Worthy: Right. But it's something I don't know if you ever felt this way. But it's like, sometimes I want it to be over, right? Like I want it to, I don't want to feel Black or feel invisible as it goes back to like my title, right? You would think that I know, like, you know, talking to my mentor, and I'm like, do you still feel this way? Do you still have these struggles? And she's like, "Yes, I do." [Pernell: Mmm hmm, mmm hmm.] And I'm like this will never go away. You know. And I think that's the, especially for younger students. I think that's the the biggest challenge for them to accept. I think acceptance is key like that you will always, you know, have these feelings like impostor syndrome feelings, you will always and maybe I'm just speaking for myself, like I will always be seen as the Black woman in the room.
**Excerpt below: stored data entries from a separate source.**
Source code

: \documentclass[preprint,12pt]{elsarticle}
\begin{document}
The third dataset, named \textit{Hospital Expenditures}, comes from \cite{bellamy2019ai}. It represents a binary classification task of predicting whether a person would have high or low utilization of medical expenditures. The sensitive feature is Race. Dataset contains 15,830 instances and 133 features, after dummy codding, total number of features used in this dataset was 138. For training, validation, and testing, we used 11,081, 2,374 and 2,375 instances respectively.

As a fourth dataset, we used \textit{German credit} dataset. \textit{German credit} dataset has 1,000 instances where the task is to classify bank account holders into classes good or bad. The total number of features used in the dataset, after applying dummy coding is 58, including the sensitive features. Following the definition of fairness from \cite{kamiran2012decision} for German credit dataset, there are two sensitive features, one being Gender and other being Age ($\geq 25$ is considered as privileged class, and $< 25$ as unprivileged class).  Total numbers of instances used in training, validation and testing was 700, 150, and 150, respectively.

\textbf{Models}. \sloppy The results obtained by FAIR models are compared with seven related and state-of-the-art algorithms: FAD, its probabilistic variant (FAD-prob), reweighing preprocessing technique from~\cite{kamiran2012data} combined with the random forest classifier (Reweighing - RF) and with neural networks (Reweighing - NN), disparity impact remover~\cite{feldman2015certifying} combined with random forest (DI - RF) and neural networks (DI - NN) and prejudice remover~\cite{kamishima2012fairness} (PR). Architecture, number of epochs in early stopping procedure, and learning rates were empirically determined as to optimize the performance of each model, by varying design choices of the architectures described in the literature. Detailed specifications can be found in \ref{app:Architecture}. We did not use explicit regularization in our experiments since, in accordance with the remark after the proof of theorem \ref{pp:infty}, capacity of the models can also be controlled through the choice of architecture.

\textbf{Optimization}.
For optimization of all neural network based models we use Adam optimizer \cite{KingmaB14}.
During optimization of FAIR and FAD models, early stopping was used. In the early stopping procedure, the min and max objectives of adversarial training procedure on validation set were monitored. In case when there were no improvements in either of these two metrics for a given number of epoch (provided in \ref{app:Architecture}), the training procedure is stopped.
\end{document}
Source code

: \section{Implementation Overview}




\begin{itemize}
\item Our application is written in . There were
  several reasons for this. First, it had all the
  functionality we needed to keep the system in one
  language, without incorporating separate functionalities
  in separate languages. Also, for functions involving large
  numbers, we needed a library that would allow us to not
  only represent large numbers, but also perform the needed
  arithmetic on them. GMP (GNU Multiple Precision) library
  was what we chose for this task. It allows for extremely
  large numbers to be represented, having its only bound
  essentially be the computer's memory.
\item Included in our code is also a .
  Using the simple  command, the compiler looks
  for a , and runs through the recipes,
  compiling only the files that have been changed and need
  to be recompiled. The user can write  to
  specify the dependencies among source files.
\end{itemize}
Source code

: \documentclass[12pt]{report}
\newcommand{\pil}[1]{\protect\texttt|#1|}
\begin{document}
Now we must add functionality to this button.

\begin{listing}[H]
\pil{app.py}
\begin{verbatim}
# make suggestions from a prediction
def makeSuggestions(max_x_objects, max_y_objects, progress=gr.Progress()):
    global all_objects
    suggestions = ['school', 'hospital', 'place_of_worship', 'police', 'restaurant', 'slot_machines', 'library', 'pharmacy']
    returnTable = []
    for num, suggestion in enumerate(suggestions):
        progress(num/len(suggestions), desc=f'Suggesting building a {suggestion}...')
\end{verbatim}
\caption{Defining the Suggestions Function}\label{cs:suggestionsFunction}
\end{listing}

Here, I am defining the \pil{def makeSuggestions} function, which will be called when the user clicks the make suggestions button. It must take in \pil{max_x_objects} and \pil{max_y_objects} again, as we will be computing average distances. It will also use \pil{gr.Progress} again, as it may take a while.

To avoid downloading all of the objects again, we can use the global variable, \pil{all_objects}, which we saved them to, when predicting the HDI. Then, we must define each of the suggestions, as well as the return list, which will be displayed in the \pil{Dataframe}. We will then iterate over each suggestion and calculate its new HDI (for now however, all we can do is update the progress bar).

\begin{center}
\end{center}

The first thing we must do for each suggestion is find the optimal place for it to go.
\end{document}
Right. And because of especially that identity in itself, that brings on the feelings of impostor, right?

Pernell: Yeah.

Worthy: But I try, I guess, going back to compassion, which is what this is, this episode is about like I, in my own experiences I try to be thoughtful and what I say and how I communicate, even in this experience, when those you know, as we mentioned, the impostor syndrome is here as a guest sitting with us in Brence's example. So I always try to be careful and how, again, like how I communicate myself, but also making sure like I'm comfortable, and not being overly anxious as I was when I was like in graduate school. I think that was the first time I've had the experience that you shared with at Duke when I went to Seton Hall, because before then I was at HBCUs.

Pernell: Right.

Worthy: Winston-Salem State University, have to throw that in there. [Pernell: Okay [laughs]. But yeah, so those experiences your first semester, so you were like, 17/18, [Pernell: Mmm hmm.] I didn't have that experience until, like, 25. [Pernell: Wow.[] You know, so later on in life, definitely a culture shock. But, um, like those challenges, you know, it was it was a tough time for me.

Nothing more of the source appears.